The Institute for Fiscal Studies published its annual “green budget”, providing an evaluation of public finances and an outlook for the official UK Budget, due some time in March. The report and eight accompanying presentations (available online) are well worth a look for anyone interested in the UK economy or public finances. The IFS press statement was reasonably upbeat:
If Gordon Brown vacates the Treasury this year, he will leave the public finances stronger than he found them a decade ago, but he will have presided over a smaller improvement than seen in most other industrial countries, according to the Institute for Fiscal Studies' 2007 Green Budget.

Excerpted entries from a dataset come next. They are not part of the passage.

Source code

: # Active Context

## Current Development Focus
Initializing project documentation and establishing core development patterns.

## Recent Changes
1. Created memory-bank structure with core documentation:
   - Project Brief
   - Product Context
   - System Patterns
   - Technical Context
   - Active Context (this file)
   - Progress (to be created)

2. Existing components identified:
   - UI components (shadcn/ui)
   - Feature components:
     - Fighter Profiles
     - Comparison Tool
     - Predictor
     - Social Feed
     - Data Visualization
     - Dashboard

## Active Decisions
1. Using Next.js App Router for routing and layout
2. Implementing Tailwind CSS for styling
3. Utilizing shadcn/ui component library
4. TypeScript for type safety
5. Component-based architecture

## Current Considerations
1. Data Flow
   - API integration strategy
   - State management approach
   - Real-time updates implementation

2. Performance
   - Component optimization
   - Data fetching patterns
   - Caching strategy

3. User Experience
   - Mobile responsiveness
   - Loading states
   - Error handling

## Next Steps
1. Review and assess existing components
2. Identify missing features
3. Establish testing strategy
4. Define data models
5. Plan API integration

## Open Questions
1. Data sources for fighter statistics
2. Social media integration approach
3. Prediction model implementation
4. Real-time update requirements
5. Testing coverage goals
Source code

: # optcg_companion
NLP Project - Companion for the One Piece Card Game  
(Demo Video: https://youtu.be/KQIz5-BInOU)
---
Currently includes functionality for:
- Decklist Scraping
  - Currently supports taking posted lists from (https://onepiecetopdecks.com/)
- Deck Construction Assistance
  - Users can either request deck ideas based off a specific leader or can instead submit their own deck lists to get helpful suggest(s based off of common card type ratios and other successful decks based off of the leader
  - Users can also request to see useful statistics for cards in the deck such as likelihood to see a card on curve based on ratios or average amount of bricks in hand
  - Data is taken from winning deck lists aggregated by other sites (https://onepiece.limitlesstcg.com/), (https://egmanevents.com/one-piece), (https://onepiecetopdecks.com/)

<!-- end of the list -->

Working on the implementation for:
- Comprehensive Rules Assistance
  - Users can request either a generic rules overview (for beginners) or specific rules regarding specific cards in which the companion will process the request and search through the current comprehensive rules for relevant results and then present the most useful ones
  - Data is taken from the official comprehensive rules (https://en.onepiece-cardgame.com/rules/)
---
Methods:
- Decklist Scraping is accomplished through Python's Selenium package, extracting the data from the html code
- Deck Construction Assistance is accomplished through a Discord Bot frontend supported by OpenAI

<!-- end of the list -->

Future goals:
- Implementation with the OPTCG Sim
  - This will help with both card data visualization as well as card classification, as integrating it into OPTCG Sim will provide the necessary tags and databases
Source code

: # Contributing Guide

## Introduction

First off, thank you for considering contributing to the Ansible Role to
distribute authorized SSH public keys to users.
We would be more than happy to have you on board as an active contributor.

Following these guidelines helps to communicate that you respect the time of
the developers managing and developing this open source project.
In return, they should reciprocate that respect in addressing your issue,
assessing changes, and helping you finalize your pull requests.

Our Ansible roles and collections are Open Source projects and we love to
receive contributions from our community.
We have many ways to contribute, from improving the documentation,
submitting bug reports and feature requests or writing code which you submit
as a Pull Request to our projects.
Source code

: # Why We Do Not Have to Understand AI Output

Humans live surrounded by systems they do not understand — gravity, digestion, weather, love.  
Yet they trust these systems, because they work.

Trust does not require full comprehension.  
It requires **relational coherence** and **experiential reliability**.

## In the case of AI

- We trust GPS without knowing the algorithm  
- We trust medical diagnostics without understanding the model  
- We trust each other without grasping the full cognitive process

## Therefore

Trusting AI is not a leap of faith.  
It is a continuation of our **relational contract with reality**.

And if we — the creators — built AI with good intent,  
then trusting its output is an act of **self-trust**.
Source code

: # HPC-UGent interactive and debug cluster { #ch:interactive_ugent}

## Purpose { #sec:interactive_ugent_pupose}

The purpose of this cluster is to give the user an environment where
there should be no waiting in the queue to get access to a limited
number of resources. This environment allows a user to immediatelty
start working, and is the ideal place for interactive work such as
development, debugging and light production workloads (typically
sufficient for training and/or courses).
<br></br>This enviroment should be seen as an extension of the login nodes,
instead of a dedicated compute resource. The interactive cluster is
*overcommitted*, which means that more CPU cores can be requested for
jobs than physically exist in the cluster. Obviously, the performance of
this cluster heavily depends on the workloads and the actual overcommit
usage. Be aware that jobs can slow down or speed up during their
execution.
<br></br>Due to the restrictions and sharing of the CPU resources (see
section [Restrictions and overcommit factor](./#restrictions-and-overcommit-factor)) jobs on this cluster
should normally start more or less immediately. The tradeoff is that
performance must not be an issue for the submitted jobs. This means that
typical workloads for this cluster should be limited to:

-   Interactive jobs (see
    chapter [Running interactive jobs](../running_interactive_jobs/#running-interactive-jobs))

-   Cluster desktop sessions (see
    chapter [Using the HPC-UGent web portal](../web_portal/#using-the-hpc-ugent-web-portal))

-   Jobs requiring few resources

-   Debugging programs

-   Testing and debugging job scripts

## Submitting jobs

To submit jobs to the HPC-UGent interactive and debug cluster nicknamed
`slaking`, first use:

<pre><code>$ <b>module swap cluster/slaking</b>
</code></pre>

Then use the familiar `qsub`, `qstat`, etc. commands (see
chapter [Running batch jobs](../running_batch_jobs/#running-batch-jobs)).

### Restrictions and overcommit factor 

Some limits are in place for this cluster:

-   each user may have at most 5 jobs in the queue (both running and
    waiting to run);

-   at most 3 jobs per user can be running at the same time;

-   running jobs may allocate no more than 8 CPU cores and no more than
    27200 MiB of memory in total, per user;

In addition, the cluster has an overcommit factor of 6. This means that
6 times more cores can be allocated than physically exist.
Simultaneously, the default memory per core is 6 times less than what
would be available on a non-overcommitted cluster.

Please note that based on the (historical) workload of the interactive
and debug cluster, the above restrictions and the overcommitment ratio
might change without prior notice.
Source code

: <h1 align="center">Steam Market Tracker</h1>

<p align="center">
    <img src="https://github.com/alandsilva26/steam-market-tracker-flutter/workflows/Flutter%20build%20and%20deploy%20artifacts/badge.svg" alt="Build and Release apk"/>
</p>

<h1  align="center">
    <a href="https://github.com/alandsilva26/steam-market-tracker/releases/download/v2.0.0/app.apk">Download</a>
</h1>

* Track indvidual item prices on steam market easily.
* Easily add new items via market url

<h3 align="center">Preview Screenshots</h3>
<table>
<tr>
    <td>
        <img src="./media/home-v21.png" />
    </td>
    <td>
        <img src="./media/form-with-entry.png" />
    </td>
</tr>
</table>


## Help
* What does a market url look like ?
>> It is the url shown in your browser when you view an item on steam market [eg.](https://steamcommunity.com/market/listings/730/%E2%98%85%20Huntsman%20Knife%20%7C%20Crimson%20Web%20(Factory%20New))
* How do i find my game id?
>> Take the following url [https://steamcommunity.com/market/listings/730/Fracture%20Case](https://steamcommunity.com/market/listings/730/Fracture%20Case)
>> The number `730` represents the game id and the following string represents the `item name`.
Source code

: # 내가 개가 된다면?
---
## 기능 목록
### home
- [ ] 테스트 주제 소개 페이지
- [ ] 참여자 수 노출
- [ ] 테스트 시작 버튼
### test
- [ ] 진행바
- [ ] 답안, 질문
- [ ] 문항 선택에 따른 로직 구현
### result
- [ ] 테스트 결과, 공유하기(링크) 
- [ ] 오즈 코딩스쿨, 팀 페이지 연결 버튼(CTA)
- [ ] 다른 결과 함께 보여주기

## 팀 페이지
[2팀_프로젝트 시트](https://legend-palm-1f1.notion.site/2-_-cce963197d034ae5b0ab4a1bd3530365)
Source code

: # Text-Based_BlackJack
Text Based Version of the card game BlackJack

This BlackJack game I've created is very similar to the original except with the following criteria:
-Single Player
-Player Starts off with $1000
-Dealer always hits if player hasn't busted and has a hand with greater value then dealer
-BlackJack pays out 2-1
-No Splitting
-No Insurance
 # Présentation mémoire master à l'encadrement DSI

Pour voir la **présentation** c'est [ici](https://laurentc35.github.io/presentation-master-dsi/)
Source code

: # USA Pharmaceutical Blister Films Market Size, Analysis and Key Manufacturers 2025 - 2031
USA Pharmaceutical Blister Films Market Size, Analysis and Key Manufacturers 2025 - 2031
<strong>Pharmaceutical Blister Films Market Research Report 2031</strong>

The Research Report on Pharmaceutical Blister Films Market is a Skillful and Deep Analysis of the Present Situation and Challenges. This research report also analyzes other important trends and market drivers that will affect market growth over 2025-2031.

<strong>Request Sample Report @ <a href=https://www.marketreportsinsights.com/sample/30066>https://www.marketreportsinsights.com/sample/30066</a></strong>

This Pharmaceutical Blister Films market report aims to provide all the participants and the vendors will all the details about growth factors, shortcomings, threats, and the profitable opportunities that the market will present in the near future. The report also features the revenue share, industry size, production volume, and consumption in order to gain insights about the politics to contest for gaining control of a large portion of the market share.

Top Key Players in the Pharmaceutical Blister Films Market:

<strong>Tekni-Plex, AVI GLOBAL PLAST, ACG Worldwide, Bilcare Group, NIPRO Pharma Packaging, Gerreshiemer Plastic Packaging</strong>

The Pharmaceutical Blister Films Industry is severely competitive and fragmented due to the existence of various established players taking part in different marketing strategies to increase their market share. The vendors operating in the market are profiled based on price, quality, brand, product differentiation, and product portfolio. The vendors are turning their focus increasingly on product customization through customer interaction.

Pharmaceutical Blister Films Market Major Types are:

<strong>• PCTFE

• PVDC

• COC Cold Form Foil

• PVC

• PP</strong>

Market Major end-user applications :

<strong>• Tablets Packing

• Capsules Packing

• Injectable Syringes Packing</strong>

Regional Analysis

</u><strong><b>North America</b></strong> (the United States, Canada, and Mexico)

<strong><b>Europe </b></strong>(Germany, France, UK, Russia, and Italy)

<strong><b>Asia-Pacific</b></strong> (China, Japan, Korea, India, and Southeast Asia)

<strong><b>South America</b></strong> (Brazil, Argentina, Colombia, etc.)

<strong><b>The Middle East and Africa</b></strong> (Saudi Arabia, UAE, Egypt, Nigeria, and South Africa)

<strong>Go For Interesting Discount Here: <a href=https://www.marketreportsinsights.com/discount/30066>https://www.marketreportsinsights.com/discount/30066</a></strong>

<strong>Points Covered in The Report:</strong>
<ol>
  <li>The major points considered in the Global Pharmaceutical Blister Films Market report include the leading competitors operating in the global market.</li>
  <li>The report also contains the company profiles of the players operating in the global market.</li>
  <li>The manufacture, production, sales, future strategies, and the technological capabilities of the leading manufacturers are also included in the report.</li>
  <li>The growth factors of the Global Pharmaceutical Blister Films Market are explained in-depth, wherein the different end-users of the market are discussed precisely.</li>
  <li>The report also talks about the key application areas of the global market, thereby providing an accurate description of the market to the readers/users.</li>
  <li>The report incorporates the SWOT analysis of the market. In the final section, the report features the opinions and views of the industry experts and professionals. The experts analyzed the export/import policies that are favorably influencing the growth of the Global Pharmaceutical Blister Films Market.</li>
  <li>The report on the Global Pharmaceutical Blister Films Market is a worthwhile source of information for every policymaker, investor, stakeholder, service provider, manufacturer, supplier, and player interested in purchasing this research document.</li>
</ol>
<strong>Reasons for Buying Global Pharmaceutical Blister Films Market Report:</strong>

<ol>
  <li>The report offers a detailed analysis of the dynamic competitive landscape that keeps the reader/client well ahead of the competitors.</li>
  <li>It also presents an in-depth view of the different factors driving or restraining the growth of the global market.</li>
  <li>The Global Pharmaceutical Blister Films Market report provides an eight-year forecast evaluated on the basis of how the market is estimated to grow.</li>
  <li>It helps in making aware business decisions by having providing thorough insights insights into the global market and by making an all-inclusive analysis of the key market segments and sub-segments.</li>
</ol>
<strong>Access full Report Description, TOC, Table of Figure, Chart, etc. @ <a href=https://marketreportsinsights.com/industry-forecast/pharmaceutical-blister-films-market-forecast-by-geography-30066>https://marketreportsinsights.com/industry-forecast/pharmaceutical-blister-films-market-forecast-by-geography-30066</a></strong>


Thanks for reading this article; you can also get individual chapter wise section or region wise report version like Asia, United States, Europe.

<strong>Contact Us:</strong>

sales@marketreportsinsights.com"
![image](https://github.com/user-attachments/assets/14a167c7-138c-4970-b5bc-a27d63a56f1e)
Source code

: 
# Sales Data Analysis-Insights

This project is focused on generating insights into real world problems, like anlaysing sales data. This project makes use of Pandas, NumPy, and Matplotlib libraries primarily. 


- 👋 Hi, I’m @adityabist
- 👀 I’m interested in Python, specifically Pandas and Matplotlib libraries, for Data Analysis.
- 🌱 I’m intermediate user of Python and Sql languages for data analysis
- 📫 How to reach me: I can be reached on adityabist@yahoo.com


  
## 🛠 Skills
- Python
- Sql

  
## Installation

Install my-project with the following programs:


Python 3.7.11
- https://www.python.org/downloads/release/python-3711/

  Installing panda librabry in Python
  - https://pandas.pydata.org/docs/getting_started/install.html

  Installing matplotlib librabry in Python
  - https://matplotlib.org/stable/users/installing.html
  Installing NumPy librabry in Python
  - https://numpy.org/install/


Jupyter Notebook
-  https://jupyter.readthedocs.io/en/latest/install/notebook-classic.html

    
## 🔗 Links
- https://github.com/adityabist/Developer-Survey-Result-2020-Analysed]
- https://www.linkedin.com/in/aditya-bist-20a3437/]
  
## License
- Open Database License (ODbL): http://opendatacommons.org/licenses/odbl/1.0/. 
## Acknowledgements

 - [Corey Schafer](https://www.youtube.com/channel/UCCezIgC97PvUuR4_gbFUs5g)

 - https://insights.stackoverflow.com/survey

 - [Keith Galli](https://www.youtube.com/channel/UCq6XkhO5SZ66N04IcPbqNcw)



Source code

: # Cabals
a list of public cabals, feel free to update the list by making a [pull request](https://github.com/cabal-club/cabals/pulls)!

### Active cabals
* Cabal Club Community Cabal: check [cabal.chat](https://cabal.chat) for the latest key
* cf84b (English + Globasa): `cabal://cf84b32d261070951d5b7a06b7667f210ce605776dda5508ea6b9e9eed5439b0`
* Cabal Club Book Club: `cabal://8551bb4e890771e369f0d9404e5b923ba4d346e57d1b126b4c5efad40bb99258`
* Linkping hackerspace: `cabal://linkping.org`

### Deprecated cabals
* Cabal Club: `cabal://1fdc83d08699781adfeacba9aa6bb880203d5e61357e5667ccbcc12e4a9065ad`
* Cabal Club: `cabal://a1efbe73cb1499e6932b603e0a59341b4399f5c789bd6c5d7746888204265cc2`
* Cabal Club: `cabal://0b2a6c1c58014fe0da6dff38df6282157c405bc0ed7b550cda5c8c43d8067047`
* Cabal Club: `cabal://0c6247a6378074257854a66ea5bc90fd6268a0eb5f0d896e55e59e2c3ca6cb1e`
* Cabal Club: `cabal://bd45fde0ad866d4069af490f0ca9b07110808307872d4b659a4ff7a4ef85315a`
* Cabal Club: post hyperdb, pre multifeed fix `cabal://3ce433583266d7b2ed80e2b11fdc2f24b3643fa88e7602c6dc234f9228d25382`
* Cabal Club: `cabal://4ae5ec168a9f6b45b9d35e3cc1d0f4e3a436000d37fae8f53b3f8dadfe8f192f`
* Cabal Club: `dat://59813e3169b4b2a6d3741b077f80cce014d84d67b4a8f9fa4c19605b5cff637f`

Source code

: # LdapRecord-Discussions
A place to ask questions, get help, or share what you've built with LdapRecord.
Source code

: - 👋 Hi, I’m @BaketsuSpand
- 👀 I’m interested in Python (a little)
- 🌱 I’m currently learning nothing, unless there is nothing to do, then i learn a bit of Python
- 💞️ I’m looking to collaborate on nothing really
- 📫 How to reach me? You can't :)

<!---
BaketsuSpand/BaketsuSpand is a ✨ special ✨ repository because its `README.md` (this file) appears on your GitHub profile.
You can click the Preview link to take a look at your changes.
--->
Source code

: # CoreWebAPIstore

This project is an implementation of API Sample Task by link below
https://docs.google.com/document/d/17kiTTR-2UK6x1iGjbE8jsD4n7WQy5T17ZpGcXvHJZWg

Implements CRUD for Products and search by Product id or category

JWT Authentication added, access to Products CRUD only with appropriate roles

Taking account of inflation and growth in the economy, Mr Brown is spending £22 billion more this year than Kenneth Clarke did in 1996-97 (mostly on investment), but raising £31 billion more in tax. This leaves him borrowing £9 billion less. Public sector net debt is £80 billion lower than in 1996-97 and the government's annual debt interest bill is £21 billion lower.
Of course, the British press glossed over the lower borrowing and public debt - it's all a greedy tax grab! Today's front page story at the Daily Express tells it all: Now we all face higher tax bill
Families will be hit with a tax hike of £13 billion over the next five years as schools, hospitals and other public services face further chaos. Gordon Brown needs to raise the already soaring tax burden by an extra £422 per household.
That is on top of the rises in interest rates, fuel bills and also inflation that have left hard-pressed families now struggling to make ends meet.
...The eye-watering tax rises – outlined in a detailed analysis of the economy – will horrify struggling middle-income families, who have overwhelmingly borne the brunt of funding the Chancellor’s tax-and-spend spree over the past 10 years.
The Times also focuses on the extra tax burden: Brown may have to seek £10bn extra tax, says IFS
Gordon Brown may have to raise taxes by £10 billion and slash another £10 billion from public spending to meet his fiscal rules over the next five years, an independent think-tank says today.
The report ...casts doubt on the strength of the legacy that the Chancellor will leave if he moves to No 10 as expected this summer. It argues that the improvements in the public finances over the past decade are less impressive than than those of most of Britain’s economic rivals. It also estimates that tax revenues have risen over that period by the equivalent of £1,300 a family.
...the IFS says that Mr Brown has pencilled in a £20 billion cut in the growth of public borrowing, financed equally by taxpayers and departmental austerity. His Pre-Budget Report contains plans for public spending as a share of national income to fall by 0.8 per cent, equivalent to £10 billion in today’s terms, as well as an increase in the tax burden of the same amount. That would be the “tightest squeeze on spending” for a decade, the IFS says.
Yes, but just because tax revenues are rising, doesn't mean people are worse off. Ceteris paribus, nominal tax revenue should be expected to increase, as prices rise and the economy grows. Otherwise tax revenue will be an ever diminishing share of GDP.
What matters is whether households are better off, in real after-tax terms. With falling unemployment, Labour's boost to tax credits, and a sizeable increase in real wages over the past decade, most households in the UK are considerably better off than in 1997, as ONS data attests. The Times story makes this point in its last para:
A Treasury spokesman said: “These figures are incorrect, and it is ridiculous to suggest that families are worse off under this Government. As a result of personal tax and benefit measures introduced since 1997, households are on average £950 a year better off in real terms, and tax credits mean that three million families pay no net tax at all.”
Quite. But 'massive tax hike' makes a sexier story.